Introduction: Narrating 9/11

Citizens of the United States currently face a political climate characterized by extreme divisiveness and antagonism. For over a year we have witnessed and participated in a presidential campaign saturated with name-calling, xenophobia, and violent provocations. Mexican immigrants have been deemed rapists and criminals, and Muslims have been called an inherent threat. And while Donald Trump may be the worst offender, he is not the only one. At the Nevada State Democratic Convention, factions aligned with the two major candidates grew particularly polarized, with supporters of Bernie Sanders shouting down the speakers who were aligned with Hillary Clinton and phoning state chairwoman Roberta Lange with threats (Raju). After months of Trump supporters assaulting protesters at rallies, anti-Trump protesters stalked and attacked rally-goers after a Trump campaign event in San Jose (Mathis-Lilley). Meanwhile, many of us cluster together with like-minded people on social media, creating echo chambers of political tirades. The Supreme Court remains stuck with four progressive justices pitted against four conservative justices, reflecting the polarized country that it serves. We stumble our way from one mass shooting to the next, listening to the same well-rehearsed narratives about the Second Amendment.

In the midst of this political climate, we experienced the fifteenth anniversary of 9/11.1 Memorials like this one offer the potential to soften the political antagonism as citizens come together to mourn, reflect, and question. At times like these, how can theatre-makers use the anniversary of 9/11 to help shift the political discourse?

Five years ago, when Americans commemorated the tenth anniversary of 9/11, the political climate was not much more congenial. Tea Party protests had already sprung up throughout the country and Occupy Wall Street would soon begin its Zuccotti Park encampment. At that time, we (the coauthors of this essay) co-directed a devised performance at the University of Minnesota that led into an hour-long community dialogue. In this free performance, our purpose was to convene a space for questioning how, when, and why we remember 9/11—to leverage the unique power of this day in order to promote a reflective, inclusive political discourse. In this essay we offer our critical reflections on the process and the performance in order to investigate how theatre can be an important part of fostering a sphere for inquisitive, disparate reactions to 9/11. We hope that our readers will join us in thinking about how, to what extent, and with what limitations the devising process we used can provide spaces for such open reflection at the theatre.

In the current political moment, sustaining diverse and complex narratives around 9/11 feels both particularly important and uniquely difficult. Throughout this campaign season, when the conversation has turned to 9/11, it has presented an opportunity to double down on the simplistic storytelling of “good guys” and “bad guys.” As early as last November, when the candidates entered their final few months of campaigning before the Iowa caucuses, Trump began telling stories about 9/11 at a political rally.
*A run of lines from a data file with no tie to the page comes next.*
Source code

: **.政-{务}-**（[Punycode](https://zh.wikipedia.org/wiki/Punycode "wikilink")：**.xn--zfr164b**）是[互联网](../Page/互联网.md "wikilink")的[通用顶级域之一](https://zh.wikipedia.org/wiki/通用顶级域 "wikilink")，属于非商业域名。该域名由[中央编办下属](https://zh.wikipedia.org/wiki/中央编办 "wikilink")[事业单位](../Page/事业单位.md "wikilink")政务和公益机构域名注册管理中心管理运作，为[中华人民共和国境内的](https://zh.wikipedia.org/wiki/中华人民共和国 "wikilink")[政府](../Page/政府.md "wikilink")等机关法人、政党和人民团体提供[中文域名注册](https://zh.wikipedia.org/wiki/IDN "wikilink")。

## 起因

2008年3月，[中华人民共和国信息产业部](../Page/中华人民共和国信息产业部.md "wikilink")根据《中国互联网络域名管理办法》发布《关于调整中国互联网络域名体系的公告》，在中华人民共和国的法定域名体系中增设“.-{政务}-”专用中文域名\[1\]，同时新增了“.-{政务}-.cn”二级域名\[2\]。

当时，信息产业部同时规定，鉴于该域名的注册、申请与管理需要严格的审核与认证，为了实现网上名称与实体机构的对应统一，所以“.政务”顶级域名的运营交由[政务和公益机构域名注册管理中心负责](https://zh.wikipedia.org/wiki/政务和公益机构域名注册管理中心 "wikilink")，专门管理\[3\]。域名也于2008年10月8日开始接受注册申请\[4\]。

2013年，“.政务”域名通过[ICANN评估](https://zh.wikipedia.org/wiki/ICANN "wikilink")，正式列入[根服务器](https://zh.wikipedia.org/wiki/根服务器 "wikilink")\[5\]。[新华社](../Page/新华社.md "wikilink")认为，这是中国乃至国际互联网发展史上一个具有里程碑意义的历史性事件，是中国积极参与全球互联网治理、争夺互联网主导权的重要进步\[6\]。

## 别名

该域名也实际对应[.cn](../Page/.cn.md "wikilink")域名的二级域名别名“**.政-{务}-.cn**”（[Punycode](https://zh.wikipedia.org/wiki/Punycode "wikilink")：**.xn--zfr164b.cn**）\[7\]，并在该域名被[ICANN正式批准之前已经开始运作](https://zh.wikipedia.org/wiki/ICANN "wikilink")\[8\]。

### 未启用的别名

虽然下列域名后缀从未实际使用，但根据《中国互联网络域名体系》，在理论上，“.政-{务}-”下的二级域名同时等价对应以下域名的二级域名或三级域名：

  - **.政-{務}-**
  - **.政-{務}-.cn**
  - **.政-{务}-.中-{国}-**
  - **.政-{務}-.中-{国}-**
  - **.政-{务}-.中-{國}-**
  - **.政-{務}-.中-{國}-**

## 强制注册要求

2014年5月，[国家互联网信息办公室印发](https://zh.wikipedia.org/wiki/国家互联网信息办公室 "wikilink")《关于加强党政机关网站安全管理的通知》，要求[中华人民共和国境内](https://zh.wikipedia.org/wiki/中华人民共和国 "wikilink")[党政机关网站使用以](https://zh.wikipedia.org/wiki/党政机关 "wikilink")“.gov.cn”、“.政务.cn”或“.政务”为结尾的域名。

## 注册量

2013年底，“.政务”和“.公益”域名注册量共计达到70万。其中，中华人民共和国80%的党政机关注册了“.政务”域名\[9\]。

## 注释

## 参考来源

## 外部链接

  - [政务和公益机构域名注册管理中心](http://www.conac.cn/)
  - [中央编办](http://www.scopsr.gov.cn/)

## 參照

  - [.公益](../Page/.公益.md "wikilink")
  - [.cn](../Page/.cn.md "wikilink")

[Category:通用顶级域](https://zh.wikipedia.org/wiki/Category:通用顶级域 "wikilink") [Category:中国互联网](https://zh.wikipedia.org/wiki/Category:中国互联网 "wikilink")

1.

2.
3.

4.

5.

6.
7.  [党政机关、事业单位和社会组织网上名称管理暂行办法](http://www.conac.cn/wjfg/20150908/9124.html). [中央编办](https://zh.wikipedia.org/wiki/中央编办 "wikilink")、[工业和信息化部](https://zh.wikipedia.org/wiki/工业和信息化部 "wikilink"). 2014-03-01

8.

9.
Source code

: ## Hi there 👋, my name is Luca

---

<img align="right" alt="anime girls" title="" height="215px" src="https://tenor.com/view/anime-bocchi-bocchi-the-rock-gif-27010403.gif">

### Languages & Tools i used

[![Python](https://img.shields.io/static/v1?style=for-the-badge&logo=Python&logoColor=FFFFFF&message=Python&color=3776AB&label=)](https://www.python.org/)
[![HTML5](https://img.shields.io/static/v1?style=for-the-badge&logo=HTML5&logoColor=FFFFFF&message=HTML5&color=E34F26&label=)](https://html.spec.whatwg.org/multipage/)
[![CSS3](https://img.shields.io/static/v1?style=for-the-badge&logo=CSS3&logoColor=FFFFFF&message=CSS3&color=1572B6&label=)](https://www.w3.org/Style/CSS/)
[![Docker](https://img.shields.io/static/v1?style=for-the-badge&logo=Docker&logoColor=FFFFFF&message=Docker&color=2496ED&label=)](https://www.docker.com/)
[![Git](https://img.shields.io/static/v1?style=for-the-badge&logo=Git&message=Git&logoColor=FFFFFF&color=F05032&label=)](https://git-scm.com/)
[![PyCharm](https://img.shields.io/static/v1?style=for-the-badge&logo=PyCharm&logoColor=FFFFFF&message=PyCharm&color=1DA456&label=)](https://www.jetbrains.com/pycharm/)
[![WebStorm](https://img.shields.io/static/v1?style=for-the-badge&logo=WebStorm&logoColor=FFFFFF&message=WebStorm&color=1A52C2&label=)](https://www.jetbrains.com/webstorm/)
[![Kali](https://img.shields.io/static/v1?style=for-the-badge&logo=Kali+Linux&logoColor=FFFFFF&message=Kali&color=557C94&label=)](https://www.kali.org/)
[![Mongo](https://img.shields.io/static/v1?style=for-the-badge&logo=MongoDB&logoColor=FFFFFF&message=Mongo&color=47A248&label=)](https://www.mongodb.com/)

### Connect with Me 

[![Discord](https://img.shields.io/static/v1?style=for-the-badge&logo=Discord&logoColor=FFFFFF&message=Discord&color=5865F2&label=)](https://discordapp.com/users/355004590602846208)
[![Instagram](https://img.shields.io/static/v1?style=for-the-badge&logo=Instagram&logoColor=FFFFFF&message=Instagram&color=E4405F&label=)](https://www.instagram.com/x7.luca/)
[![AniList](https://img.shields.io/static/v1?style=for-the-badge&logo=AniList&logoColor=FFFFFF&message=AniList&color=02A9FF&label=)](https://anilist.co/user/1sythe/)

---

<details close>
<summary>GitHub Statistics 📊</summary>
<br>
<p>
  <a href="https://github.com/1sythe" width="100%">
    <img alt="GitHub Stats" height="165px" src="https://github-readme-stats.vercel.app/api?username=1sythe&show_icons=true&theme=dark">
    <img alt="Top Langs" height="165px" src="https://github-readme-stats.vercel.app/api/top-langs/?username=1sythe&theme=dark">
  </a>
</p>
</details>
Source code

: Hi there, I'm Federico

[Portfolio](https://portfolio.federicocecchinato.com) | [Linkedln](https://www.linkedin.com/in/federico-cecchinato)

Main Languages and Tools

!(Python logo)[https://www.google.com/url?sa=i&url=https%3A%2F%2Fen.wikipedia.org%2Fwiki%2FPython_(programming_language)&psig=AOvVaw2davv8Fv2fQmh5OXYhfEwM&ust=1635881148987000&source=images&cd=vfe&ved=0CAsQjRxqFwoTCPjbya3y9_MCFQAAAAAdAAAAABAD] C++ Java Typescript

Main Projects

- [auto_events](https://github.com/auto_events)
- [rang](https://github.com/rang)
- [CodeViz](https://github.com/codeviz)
Thousands of Arab Americans, he said, were cheering the fall of the twin [End Page 273] towers on the streets of New Jersey; he saw it from his personal television (Haberman). Meanwhile, he sat in his midtown apartment with a window toward downtown, personally watching people desperately jumping to their deaths (Diamond). The stories have all been debunked as fiction (Balsamo and Benac). Yet, these narratives, which depicted an isolated United States staring down a massive, unrelenting enemy, had resonance. Trump’s polling numbers immediately rose, and he eventually surged to capture more votes in a Republican primary than any other candidate in history (Bump; “Poll Chart”).

Storytellers of 9/11 come in all political stripes. At roughly the same time in the campaign, Democratic front-runner Clinton also invoked 9/11 in the midst of a debate with Sanders. When challenged to explain why she received campaign contributions from Wall Street, she shifted the conversation by invoking 9/11: “I represented New York on 9...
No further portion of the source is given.